For me, static typing serves two purposes: First, compile time checking that arguments to calls are the appropriate type, and second, static discovery of code usage, dependency and wire-up. The former is about correctness and safety, and constitutes the "free unit testing" the compiler provides (which statically-typed detractors deride and statically-typed proponents celebrate). The latter is about productivity. It allows me to quickly navigate through a complex codebase, find dead code, track down unintended coupling, etc. In many ways, the discovery aspects is the greater reason why I like statically-typing. And that's why I consider Convention over Configuration a paradigm that should be approached with caution.

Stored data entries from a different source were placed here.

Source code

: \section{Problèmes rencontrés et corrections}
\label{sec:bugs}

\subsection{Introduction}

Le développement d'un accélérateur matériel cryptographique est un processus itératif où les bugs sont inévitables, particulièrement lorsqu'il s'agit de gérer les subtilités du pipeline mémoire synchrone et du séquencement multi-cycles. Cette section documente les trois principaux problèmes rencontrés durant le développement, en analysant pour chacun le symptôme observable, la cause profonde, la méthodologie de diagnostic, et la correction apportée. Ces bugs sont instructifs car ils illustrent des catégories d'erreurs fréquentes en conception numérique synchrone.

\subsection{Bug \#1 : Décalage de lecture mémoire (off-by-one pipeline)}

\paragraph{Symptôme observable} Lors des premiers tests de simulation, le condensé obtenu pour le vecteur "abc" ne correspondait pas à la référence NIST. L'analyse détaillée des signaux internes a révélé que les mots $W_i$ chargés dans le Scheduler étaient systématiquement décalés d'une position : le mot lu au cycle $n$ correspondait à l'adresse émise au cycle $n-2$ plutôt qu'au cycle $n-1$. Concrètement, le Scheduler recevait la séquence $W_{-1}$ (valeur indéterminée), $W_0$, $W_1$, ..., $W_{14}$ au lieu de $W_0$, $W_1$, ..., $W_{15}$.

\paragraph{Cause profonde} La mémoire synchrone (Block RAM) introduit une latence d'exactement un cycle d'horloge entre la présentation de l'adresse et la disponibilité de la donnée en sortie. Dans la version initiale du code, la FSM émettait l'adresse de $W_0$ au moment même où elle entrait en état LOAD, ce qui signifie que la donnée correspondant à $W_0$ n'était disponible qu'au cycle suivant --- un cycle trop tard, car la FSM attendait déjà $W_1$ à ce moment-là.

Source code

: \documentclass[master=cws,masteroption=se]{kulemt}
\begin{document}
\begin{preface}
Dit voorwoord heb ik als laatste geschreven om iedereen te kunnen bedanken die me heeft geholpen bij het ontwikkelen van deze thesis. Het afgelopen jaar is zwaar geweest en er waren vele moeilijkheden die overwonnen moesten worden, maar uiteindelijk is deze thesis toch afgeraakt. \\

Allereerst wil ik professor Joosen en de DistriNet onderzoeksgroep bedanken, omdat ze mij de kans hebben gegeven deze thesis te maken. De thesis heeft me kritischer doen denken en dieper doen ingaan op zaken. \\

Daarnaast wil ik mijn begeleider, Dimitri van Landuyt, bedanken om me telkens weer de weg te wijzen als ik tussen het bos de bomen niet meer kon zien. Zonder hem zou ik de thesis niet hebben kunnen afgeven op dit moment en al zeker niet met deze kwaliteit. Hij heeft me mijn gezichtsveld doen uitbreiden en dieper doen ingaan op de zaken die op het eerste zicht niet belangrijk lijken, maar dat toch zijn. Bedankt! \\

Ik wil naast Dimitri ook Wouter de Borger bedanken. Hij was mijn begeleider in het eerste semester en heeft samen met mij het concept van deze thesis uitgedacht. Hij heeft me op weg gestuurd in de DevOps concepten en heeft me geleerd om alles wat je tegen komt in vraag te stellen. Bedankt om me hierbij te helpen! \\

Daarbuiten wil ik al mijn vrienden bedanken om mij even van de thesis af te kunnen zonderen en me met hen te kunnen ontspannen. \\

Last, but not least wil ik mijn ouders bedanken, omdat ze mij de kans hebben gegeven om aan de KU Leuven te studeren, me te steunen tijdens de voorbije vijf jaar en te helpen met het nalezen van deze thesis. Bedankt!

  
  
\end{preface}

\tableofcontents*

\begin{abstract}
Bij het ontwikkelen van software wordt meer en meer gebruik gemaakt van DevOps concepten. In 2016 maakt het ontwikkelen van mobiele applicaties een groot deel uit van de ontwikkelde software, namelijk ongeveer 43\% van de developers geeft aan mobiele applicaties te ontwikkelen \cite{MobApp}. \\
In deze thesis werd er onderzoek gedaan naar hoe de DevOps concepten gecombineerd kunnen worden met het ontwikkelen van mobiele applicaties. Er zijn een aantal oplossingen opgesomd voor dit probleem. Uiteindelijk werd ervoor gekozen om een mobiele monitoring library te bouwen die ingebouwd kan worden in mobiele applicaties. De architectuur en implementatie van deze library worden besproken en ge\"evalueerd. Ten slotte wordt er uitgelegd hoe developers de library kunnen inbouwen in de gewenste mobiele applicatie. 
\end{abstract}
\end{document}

If you are in a dynamically typed language, discovery relies on reading code and documentation. While your code may be expressed as symbols not strings, navigation of those symbols is often impossible until runtime. You have nothing that's guarding you from your own typos, so all code is equally suspect and you are likely to manually or automatically test basic syntax a lot more. With that premise, automatic configuration of instances and wireup doesn't complicate the existing testing burden significantly but greatly cuts down on typing and code size, i.e. it's a good thing.

Now in statically-typed land things are different: Compiler checked syntax can lull you into complacency, especially if you enjoy refactorings that track down on the symbolic rather than search/replace level. Renaming something to fit the context can quickly break mappings or wire-ups relying on convention. Don't get me wrong, config files for mapping or wire-up is no better -- I am advocating mapping and wire-up in code as much as possible. The minutes spent on initial coding are worth hours in maintainability.

I'm not going to discount Convention over Configuration in totallity -- I think it is immensely useful at code boundaries, such as mapping schemas to entities, or Urls to controller actions. These touch points already are on the code edge where represenation is leaving the homogenous domain, so using convention only provides naming guidance and reduces tedious scaffolding.

So, my advice is, don't use Convention over Configuration to wire up your code internals unless the relationships are obvious and/or well covered by tests. But do favor it for the plumbing required to connect your code to outside input and output sources.